On the First Scuff

They say the first cut is the deepest, but that’s not quite right, is it? It’s the first scuff that’s the deepest.

Last week, I notice the first scuffs on our new car. A year old, I knew it was inevitable, but, still, as I rounded the corner in the garage, my heart skipped a beat when I saw the scuffs over the rear driver-side wheel. I didn’t run into anything, so I can only surmise a rock hit the car. The damage is minimal, and you wouldn’t notice it unless I pointed it out, but, still, I know. My wonderful, beautiful new car, well, it’s not ruined, but it felt that way for a moment.

We’ve all been there. If not with a car, after buying a great new pair of shoes. They look so clean and snazzy on your feet. The gleaming white, the spotless sole, the vibrant colors. And, then, after a trudge through the mall food court, you spot the black streak down the corner of the toe box. In that moment, something inside you dies.

Your love is never the same, is it? The funny thing is, it’s something of a relief when the first bump, the first scratch, the first scuff happens. You can finally exhale, no longer protecting its flawlessness. You can relax. It’s as if you achieve a healthy equilibrium, a healthy perspective on something that is, ultimately, not important. But, until that first scuff, all bets are off on rationality. We are the guardians of the unblemished.
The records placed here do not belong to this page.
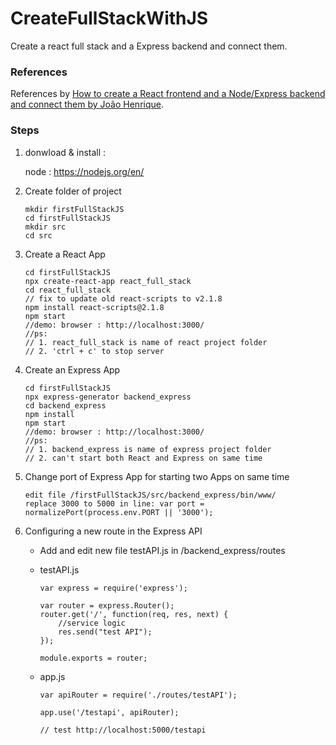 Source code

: # CreateFullStackWithJS
Create a react full stack and a Express backend and connect them. 

### References 
References by [How to create a React frontend and a Node/Express backend and connect them by João Henrique](https://medium.com/free-code-camp/create-a-react-frontend-a-node-express-backend-and-connect-them-together-c5798926047c).

### Steps
 1. donwload & install : 
 
     node : https://nodejs.org/en/
 
 2. Create folder of project 
 
        mkdir firstFullStackJS
        cd firstFullStackJS
        mkdir src 
	    cd src
	

 3. Create a React App
 
        cd firstFullStackJS
        npx create-react-app react_full_stack
        cd react_full_stack
        // fix to update old react-scripts to v2.1.8
        npm install react-scripts@2.1.8 
        npm start
        //demo: browser : http://localhost:3000/
        //ps: 
	    // 1. react_full_stack is name of react project folder
	    // 2. 'ctrl + c' to stop server

 4. Create an Express App
 
        cd firstFullStackJS
        npx express-generator backend_express
        cd backend_express
        npm install
        npm start
        //demo: browser : http://localhost:3000/
        //ps: 
	    // 1. backend_express is name of express project folder
	    // 2. can't start both React and Express on same time
	 
 5. Change port of Express App for starting two Apps on same time
     
	    edit file /firstFullStackJS/src/backend_express/bin/www/ 
	    replace 3000 to 5000 in line: var port = normalizePort(process.env.PORT || '3000'); 
	 
 6. Configuring a new route in the Express API
 
     - Add and edit new file testAPI.js in /backend_express/routes
     
     - testAPI.js
     
           var express = require('express');
	
           var router = express.Router();
           router.get('/', function(req, res, next) {
               //service logic
               res.send("test API");
           });
	
           module.exports = router;


     - app.js
     
           var apiRouter = require('./routes/testAPI');
	   
           app.use('/testapi', apiRouter);
	   
           // test http://localhost:5000/testapi

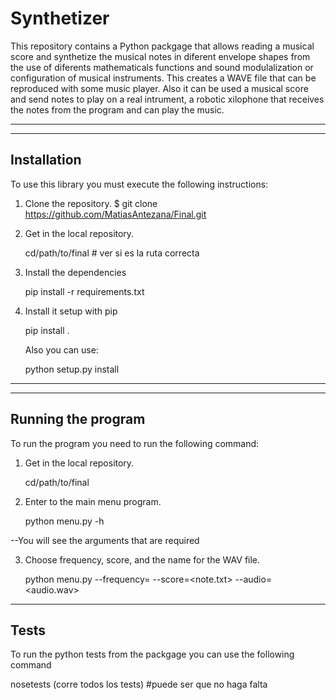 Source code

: # Synthetizer 

This repository contains a Python packgage that allows reading a musical score and synthetize the musical notes in diferent envelope shapes from the use of diferents mathematicals functions and sound modulalization or configuration of musical instruments. This creates a WAVE file that can be reproduced with some music player. 
Also it can be used a musical score and send notes to play on a real intrument, a robotic xilophone that receives the notes from the program and can play the music.  

***
--------------------------------

## Installation

To use this library you must execute the following instructions:

1. Clone the repository.
$ git clone https://github.com/MatiasAntezana/Final.git

2. Get in the local repository.
   
   cd/path/to/final      # ver si es la ruta correcta

3. Install the dependencies
   
   pip install -r requirements.txt

4. Install it setup with pip
   
   pip install .

   Also you can use:
   
   python setup.py install
***
--------------------------------

## Running the program

To run the program you need to run the following command:

1. Get in the local repository.
   
   cd/path/to/final 

2. Enter to the main menu program.
   
   python menu.py -h

--You will see the arguments that are required

3. Choose frequency, score, and the name for the WAV file.
   
   python menu.py --frequency=<frequency> --score=<note.txt> --audio=<audio.wav>


--------------------------------

## Tests

To run the python tests from the packgage you can use the following command

nosetests (corre todos los tests) #puede ser que no haga falta 


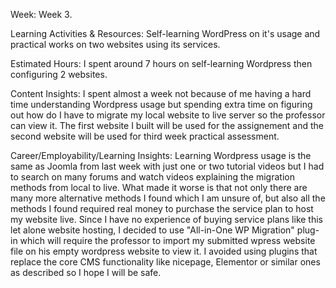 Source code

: Week: 
	Week 3.

Learning Activities & Resources: 
	Self-learning WordPress on it's usage and practical works on two websites using its services.

Estimated Hours: 
	I spent around 7 hours on self-learning Wordpress then configuring 2 websites.
 
Content Insights: 
	I spent almost a week not because of me having a hard time understanding Wordpress usage but spending extra time on figuring out how do I have to migrate my local website to live server so the professor can view it. The first website I built will be used for the assignement and the second website will be used for third week practical assessment.

Career/Employability/Learning Insights: 
	Learning Wordpress usage is the same as Joomla from last week with just one or two tutorial videos but I had to search on many forums and watch videos explaining the migration methods from local to live. What made it worse is that not only there are many more alternative methods I found which I am unsure of, but also all the methods I found required real money to purchase the service plan to host my website live. Since I have no experience of buying service plans like this let alone website hosting, I decided to use "All-in-One WP Migration" plug-in which will require the professor to import my submitted wpress website file on his empty wordpress website to view it. I avoided using plugins that replace the core CMS functionality like nicepage, Elementor or similar ones as described so I hope I will be safe.
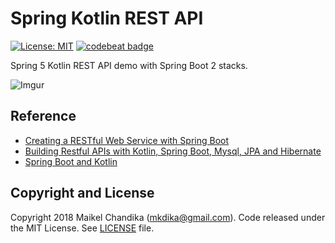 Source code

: # Spring Kotlin REST API

[![License: MIT](https://img.shields.io/badge/License-MIT-blue.svg)](/LICENSE)
[![codebeat badge](https://codebeat.co/badges/6d2b15f0-63b8-4a44-be7a-3a9c0e077040)](https://codebeat.co/projects/github-com-mkdika-spring5-kotlin-api-master)

Spring 5 Kotlin REST API demo with Spring Boot 2 stacks.

![Imgur](https://i.imgur.com/F1ySiaN.png)


## Reference

- [Creating a RESTful Web Service with Spring Boot](https://kotlinlang.org/docs/tutorials/spring-boot-restful.html)
- [Building Restful APIs with Kotlin, Spring Boot, Mysql, JPA and Hibernate](https://www.callicoder.com/kotlin-spring-boot-mysql-jpa-hibernate-rest-api-tutorial/)
- [Spring Boot and Kotlin](https://www.baeldung.com/spring-boot-kotlin)

## Copyright and License

Copyright 2018 Maikel Chandika (mkdika@gmail.com). Code released under the
MIT License. See [LICENSE](/LICENSE) file. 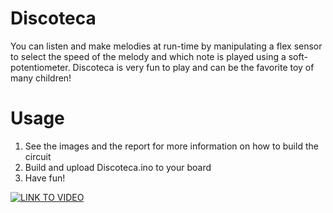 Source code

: # Discoteca

You can listen and make melodies at run-time by manipulating a flex sensor to select the speed of the melody and which note is played using a soft-potentiometer. Discoteca is very fun to play and can be the favorite toy of many children!

# Usage
1. See the images and the report for more information on how to build the circuit
2. Build and upload Discoteca.ino to your board
3. Have fun!

[![LINK TO VIDEO](https://i.ytimg.com/vi/ZQa5g4EGo3A/hqdefault.jpg)](https://youtu.be/ZQa5g4EGo3A)
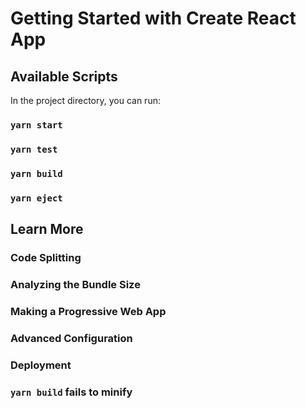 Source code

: # Getting Started with Create React App

## Available Scripts

In the project directory, you can run:

### `yarn start`

### `yarn test`

### `yarn build`

### `yarn eject`

## Learn More

### Code Splitting

### Analyzing the Bundle Size

### Making a Progressive Web App

### Advanced Configuration

### Deployment

### `yarn build` fails to minify
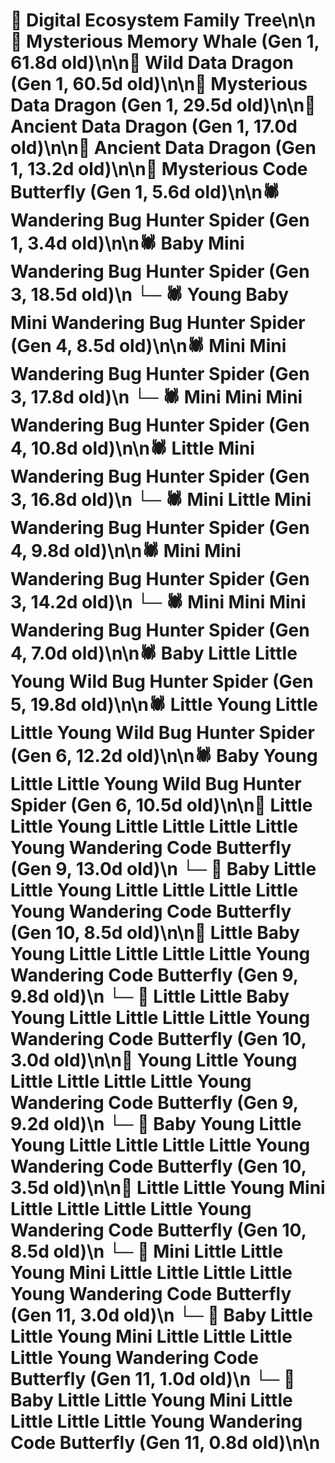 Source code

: # 🌳 Digital Ecosystem Family Tree\n\n🐋 Mysterious Memory Whale (Gen 1, 61.8d old)\n\n🐉 Wild Data Dragon (Gen 1, 60.5d old)\n\n🐉 Mysterious Data Dragon (Gen 1, 29.5d old)\n\n🐉 Ancient Data Dragon (Gen 1, 17.0d old)\n\n🐉 Ancient Data Dragon (Gen 1, 13.2d old)\n\n🦋 Mysterious Code Butterfly (Gen 1, 5.6d old)\n\n🕷️ Wandering Bug Hunter Spider (Gen 1, 3.4d old)\n\n🕷️ Baby Mini Wandering Bug Hunter Spider (Gen 3, 18.5d old)\n  └─ 🕷️ Young Baby Mini Wandering Bug Hunter Spider (Gen 4, 8.5d old)\n\n🕷️ Mini Mini Wandering Bug Hunter Spider (Gen 3, 17.8d old)\n  └─ 🕷️ Mini Mini Mini Wandering Bug Hunter Spider (Gen 4, 10.8d old)\n\n🕷️ Little Mini Wandering Bug Hunter Spider (Gen 3, 16.8d old)\n  └─ 🕷️ Mini Little Mini Wandering Bug Hunter Spider (Gen 4, 9.8d old)\n\n🕷️ Mini Mini Wandering Bug Hunter Spider (Gen 3, 14.2d old)\n  └─ 🕷️ Mini Mini Mini Wandering Bug Hunter Spider (Gen 4, 7.0d old)\n\n🕷️ Baby Little Little Young Wild Bug Hunter Spider (Gen 5, 19.8d old)\n\n🕷️ Little Young Little Little Young Wild Bug Hunter Spider (Gen 6, 12.2d old)\n\n🕷️ Baby Young Little Little Young Wild Bug Hunter Spider (Gen 6, 10.5d old)\n\n🦋 Little Little Young Little Little Little Little Young Wandering Code Butterfly (Gen 9, 13.0d old)\n  └─ 🦋 Baby Little Little Young Little Little Little Little Young Wandering Code Butterfly (Gen 10, 8.5d old)\n\n🦋 Little Baby Young Little Little Little Little Young Wandering Code Butterfly (Gen 9, 9.8d old)\n  └─ 🦋 Little Little Baby Young Little Little Little Little Young Wandering Code Butterfly (Gen 10, 3.0d old)\n\n🦋 Young Little Young Little Little Little Little Young Wandering Code Butterfly (Gen 9, 9.2d old)\n  └─ 🦋 Baby Young Little Young Little Little Little Little Young Wandering Code Butterfly (Gen 10, 3.5d old)\n\n🦋 Little Little Young Mini Little Little Little Little Young Wandering Code Butterfly (Gen 10, 8.5d old)\n  └─ 🦋 Mini Little Little Young Mini Little Little Little Little Young Wandering Code Butterfly (Gen 11, 3.0d old)\n  └─ 🦋 Baby Little Little Young Mini Little Little Little Little Young Wandering Code Butterfly (Gen 11, 1.0d old)\n  └─ 🦋 Baby Little Little Young Mini Little Little Little Little Young Wandering Code Butterfly (Gen 11, 0.8d old)\n\n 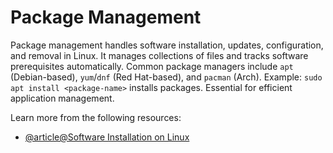 # Package Management

Package management handles software installation, updates, configuration, and removal in Linux. It manages collections of files and tracks software prerequisites automatically. Common package managers include `apt` (Debian-based), `yum`/`dnf` (Red Hat-based), and `pacman` (Arch). Example: `sudo apt install <package-name>` installs packages. Essential for efficient application management.

Learn more from the following resources:

- [@article@Software Installation on Linux](https://labex.io/tutorials/linux-software-installation-on-linux-18005)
We treat people the same way. As parents, we protect children from any and all harms. We know it’s a losing battle, but that doesn’t stop us from going above and beyond (and beyond that) to insulate little Timmy from all the ills of the world, physical, mental, and emotional. As neurotic as we are at keeping our kids unblemished, we oddly value adults that have been around the block a few times. That have a few scuffs and scrapes. We call it life experience. Wisdom.

I’ve never considered my shoes or car wise, but I have noticed that, once broken in, once stripped of the veneer of perfection, I actually enjoy them more. These things wear into a level of comfort, of ease that brings me happiness and satisfaction. You learn the feel of the car, and you love the feel of the shoe. Not perfect, but just right.

It’s a good reminder that, sometimes, the mistakes people make, the flaws they exhibit, well, that’s just their journey to wisdom. Their journey to being, feeling, and doing good.